The apogee of this for me is the Dark Ocean Summoning scene in Saga’s storyline. (Lyrics video here, if you’re interested.) Avoiding as many spoilers as I can, during this scene a live production of the song Dark Ocean Summoning is performed by The Old Gods of Asgard. The band members themselves have ritually become the gods of Asgard through their musical performances and the assumption of new/old cultic names – Odin, Tor, and Balder. The setting of the performance is evocative as it takes place within the dark tidal waves of Cauldron Lake at night. The lake is the the place where “our” reality ouches the reality of the Dark Place as crossing between the two is possible. Its inky black waters and the deep starless night conjure the image of the primordial Nightless Night that existed before Creation occurred. So prepared in the perfect place to invoke the Dark Place, the Old Gods begin to play.
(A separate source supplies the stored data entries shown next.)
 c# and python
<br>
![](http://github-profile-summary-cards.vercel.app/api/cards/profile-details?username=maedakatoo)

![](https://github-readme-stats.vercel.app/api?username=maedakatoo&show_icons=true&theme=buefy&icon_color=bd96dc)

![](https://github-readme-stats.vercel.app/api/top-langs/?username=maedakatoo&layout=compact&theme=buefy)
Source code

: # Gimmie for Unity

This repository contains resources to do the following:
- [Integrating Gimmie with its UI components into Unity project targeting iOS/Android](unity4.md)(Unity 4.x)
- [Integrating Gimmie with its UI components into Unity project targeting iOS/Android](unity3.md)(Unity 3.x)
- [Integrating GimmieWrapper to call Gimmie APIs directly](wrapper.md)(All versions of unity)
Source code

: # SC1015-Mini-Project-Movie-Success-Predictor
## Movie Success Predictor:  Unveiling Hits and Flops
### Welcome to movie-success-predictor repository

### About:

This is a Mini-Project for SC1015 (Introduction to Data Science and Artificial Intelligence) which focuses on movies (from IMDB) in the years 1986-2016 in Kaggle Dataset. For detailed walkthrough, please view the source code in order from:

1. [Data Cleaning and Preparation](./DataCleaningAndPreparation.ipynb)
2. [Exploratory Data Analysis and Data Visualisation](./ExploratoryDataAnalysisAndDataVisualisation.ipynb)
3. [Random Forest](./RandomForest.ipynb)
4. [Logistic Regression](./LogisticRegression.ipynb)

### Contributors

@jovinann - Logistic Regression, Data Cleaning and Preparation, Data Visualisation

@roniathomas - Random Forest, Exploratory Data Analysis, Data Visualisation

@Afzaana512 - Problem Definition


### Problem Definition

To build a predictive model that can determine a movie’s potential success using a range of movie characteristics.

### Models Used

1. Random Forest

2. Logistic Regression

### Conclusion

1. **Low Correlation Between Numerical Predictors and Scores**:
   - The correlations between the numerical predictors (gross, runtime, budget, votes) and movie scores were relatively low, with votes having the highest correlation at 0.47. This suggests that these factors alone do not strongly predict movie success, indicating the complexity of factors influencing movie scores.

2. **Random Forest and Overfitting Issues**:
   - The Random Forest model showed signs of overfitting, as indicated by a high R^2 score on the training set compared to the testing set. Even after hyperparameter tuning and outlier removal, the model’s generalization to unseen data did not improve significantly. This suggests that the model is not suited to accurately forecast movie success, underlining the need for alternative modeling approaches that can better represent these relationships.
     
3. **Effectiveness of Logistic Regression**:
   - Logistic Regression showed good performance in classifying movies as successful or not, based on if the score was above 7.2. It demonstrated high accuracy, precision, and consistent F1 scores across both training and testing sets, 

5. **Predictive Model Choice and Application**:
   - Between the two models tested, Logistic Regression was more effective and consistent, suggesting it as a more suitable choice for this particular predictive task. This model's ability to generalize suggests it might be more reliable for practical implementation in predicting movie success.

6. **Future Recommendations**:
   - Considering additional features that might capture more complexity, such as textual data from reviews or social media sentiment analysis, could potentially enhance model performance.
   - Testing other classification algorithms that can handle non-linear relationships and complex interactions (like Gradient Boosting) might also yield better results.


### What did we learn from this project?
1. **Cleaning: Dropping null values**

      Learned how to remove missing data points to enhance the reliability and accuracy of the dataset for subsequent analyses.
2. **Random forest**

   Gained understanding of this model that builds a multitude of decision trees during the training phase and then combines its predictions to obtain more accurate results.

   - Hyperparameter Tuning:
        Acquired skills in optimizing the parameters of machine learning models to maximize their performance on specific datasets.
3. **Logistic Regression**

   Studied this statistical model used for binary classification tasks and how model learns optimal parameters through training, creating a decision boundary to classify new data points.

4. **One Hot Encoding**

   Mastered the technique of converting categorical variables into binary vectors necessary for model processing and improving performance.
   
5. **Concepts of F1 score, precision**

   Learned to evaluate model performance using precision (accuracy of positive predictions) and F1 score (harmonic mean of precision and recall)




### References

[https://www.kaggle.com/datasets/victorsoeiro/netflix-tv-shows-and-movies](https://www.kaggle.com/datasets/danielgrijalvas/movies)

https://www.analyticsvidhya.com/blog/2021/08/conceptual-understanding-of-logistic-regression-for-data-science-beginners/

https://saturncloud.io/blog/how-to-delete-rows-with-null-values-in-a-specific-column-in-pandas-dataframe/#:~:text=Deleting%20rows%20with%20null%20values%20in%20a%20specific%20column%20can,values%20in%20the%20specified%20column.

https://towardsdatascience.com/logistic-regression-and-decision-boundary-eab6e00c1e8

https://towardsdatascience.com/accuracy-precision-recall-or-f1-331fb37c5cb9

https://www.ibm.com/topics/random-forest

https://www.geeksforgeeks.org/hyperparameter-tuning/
As the music rages, Dark Ocean Summoning is used by Saga and her allies to ritually transform the ocean of darkness that is the Dark Place into Cauldron Lake so that can be transversed by Alan, allowing him to escape the Dark Place and come back into our world. The song calls Alan from “the city of dreams” – his version of New York in the Dark Place – and banishes the lies that label him a “Servant of Night” – rebuking the Dark Presence’s attempts to possess him and corrupt him – and calls upon Alan to “come save your soul…new and whole” from the damage done to it by the Dark Presence. The ritual’s ultimate purpose is to summon Alan by name and return him “to the Light.” In addition to an utterly epic power metal song, it is a stunning display of the power of ritual to conquer chaos through the power of words to create and order the universe.
For my Latter-day Saint readers, the ritual echoes here should be interesting. The idea of ritually assuming a new name and identity, as Odin and Tor do, and then reenacting that identity through a visual and audio presentation that features the defeat of chaos through creation and ritual action (including standing, speaking, and dress) should all sound and feel very familiar.
Final Thoughts
Alan Wake 2 isn’t just a video game. It is a work of art. And by being so, it demonstrates the power of video games to utilize multiple forms of media at once to produce not just interactive experiences, but interactive artistic experiences. It has earned every accolade heaped upon it and far more. The gameplay is fun and perfect for the game. There is depth to the story and its symbolism that will richly reward those who plumb its depths. The music is absolutely incredible. I’ve been listening to the soundtrack on repeat since completing the game. And at 25+ hours, you really get your money’s worth. It really is everything that makes a game no just into something you play, but something you experience.
It is well worth the purchase.
And with that, I think its time that I started it all over again.